Dicevano di aver semplificato i procedimenti civili, applicando il rito di quelli di lavoro a tutta una serie di controversie. Tra cui i ricorsi contro le multe stradali. Ora, a un anno e mezzo dalla rivoluzione (rimasta nella mente dei guidatori perché ha dimezzato da 60 a 30 giorni il termine per ricorrere al giudice di pace), si scopre che non era poi tanto così.
Infatti, quando il giudice di pace dà torto al trasgressore, questi non può mica pagare in modo normale: la procedura “semplificata” prevede che si debba utilizzare il modello F23.
La bella notizia è che si sta studiando un modo per consentire pagamenti con i normali bollettini. La chiave sta in una procedura informatica, chiamata PS2000. Ne dà notizia l’ultima circolare. Emanata sulla materia dal ministero dell’Interno.

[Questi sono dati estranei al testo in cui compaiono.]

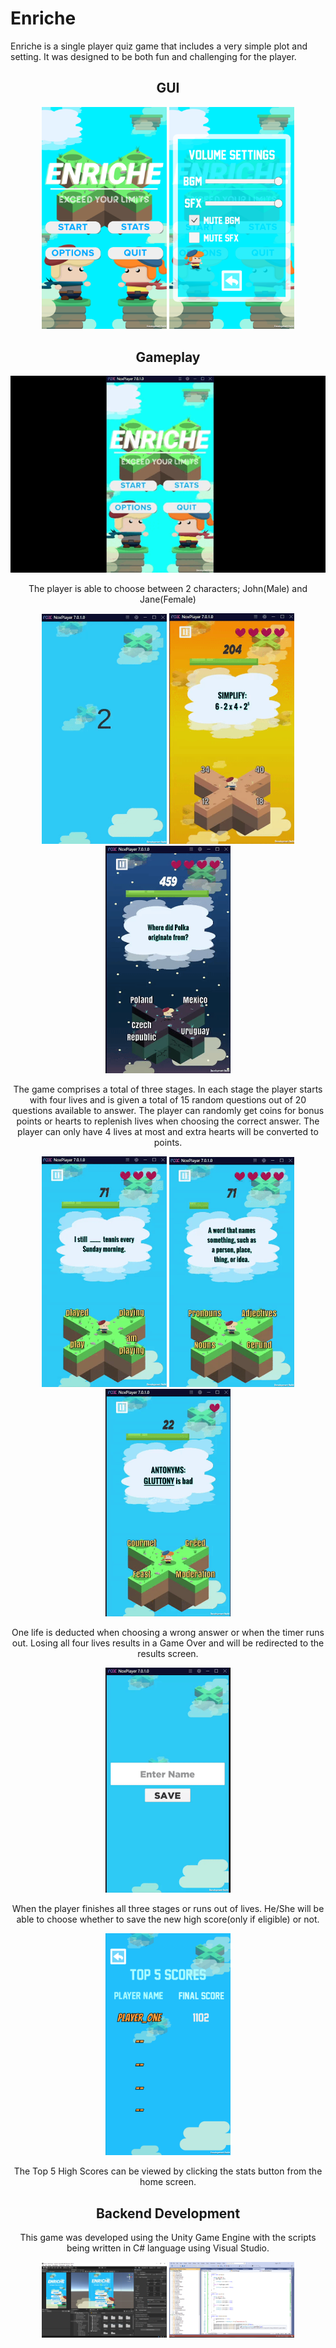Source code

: # Enriche
 
Enriche is a single player quiz game that includes a very simple plot and setting. It was designed to be both fun and challenging for the player.

<h2 align="center">GUI</h2>
<p align="center"><img src="https://github.com/Kuroh00/Enriche/blob/main/docs/start_screen.png" alt="startScreen" width="200"/> <img src="https://github.com/Kuroh00/Enriche/blob/main/docs/settings.png" alt="settings" width="200"/></p>

<h2 align="center">Gameplay</h2>
<p align="center"><img src="https://github.com/Kuroh00/Enriche/blob/main/docs/chara_select.gif" alt="charaSelect" width="600"/></p>
<p align="center">The player is able to choose between 2 characters; John(Male) and Jane(Female)</p>
<p align="center"><img src="https://github.com/Kuroh00/Enriche/blob/main/docs/stage_1_sample_gameplay.gif" alt="stage1" width="200"/> <img src="https://github.com/Kuroh00/Enriche/blob/main/docs/stage_2_sample_gameplay.gif" alt="stage2" width="200"/> <img src="https://github.com/Kuroh00/Enriche/blob/main/docs/stage_3_sample_gameplay.gif" alt="stage3" width="200"/></p>
<p align="center">The game comprises a total of three stages. In each stage the player starts with four lives and is given a total of 15 random questions out of 20 questions available to answer. The player can randomly get coins for bonus points or hearts to replenish lives when choosing the correct answer. The player can only have 4 lives at most and extra hearts will be converted to points.</p>
<p align="center"><img src="https://github.com/Kuroh00/Enriche/blob/main/docs/wrongAnswer.gif" alt="WrongAnswer" width="200"/> <img src="https://github.com/Kuroh00/Enriche/blob/main/docs/outOfTime.gif" alt="OutOfTime" width="200"/> <img src="https://github.com/Kuroh00/Enriche/blob/main/docs/OutOfLives.gif" alt="OutOfLives" width="200"/></p>
<p align="center">One life is deducted when choosing a wrong answer or when the timer runs out. Losing all four lives results in a Game Over and will be redirected to the results screen.</p>
<p align="center"><img src="https://github.com/Kuroh00/Enriche/blob/main/docs/resultsAndSave.gif" alt="ResultsAndSave" width="200"/></p>
<p align="center">When the player finishes all three stages or runs out of lives. He/She will be able to choose whether to save the new high score(only if eligible) or not.</p>
<p align="center"><img src="https://github.com/Kuroh00/Enriche/blob/main/docs/HighScore.png" alt="HighScore" width="200"/></p>
<p align="center">The Top 5 High Scores can be viewed by clicking the stats button from the home screen.</p>

<h2 align="Center">Backend Development</h2>
<p align="center">This game was developed using the Unity Game Engine with the scripts being written in C# language using Visual Studio.</p>
<p align="center"><img src="https://github.com/Kuroh00/Enriche/blob/main/docs/Unity.png" alt="Unity" width="200"/> <img src="https://github.com/Kuroh00/Enriche/blob/main/docs/Visual%20Studio.png" alt="VS" width="200"/></p>
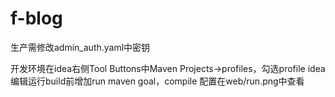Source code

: # f-blog

生产需修改admin_auth.yaml中密钥

开发环境在idea右侧Tool Buttons中Maven Projects->profiles，勾选profile
idea编辑运行build前增加run maven goal，compile
配置在web/run.png中查看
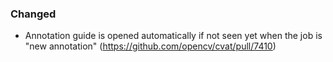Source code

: ### Changed

- Annotation guide is opened automatically if not seen yet when the job is "new annotation"
  (<https://github.com/opencv/cvat/pull/7410>)

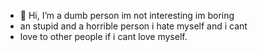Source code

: - 👋 Hi, I’m a dumb person im not interesting im boring
- an stupid and a horrible person i hate myself and i cant
- love to other people if i cant love myself.
<!---
werxziliz/werxziliz is a ✨ special ✨ repository because its `README.md` (this file) appears on your GitHub profile.
You can click the Preview link to take a look at your changes.
--->
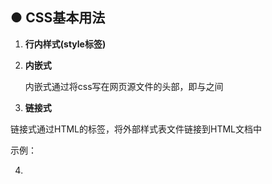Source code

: ## ● CSS基本用法

1. **行内样式(style标签)**

2. **内嵌式**

	内嵌式通过将css写在网页源文件的头部，即<head>与<head>之间

3. **链接式**

  链接式通过HTML的<link>标签，将外部样式表文件链接到HTML文档中

  示例：

  

4. 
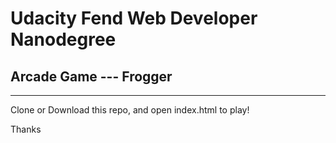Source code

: # Udacity Fend Web Developer Nanodegree
## Arcade Game --- Frogger
---
Clone or Download this repo, and open index.html to play!

Thanks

Ma il vero piatto forte della circolare è un altro. Il ministero ha dovuto prendere una posizione “contro” i giudici di pace che, quando danno torto al guidatore, applicano sanzioni diverse da quelle previste dal Codice della strada per l’infrazione commessa: i dirigenti di polizia dovranno incontrare questi giudici e “convincerli”. Se non ci riusciranno, dovranno far intervenire il servizio Polizia stradale, che segnalerà il tutto al Csm per far punire disciplinarmente questi giudici. È già successo qualche anno fa quando vigevano le regole processuali precedenti, ma evidentemente non è bastato. Né è bastato che le nuove regole rimandassero esplicitamente alla inderogabilità delle sanzioni minime e massime previste dal Codice.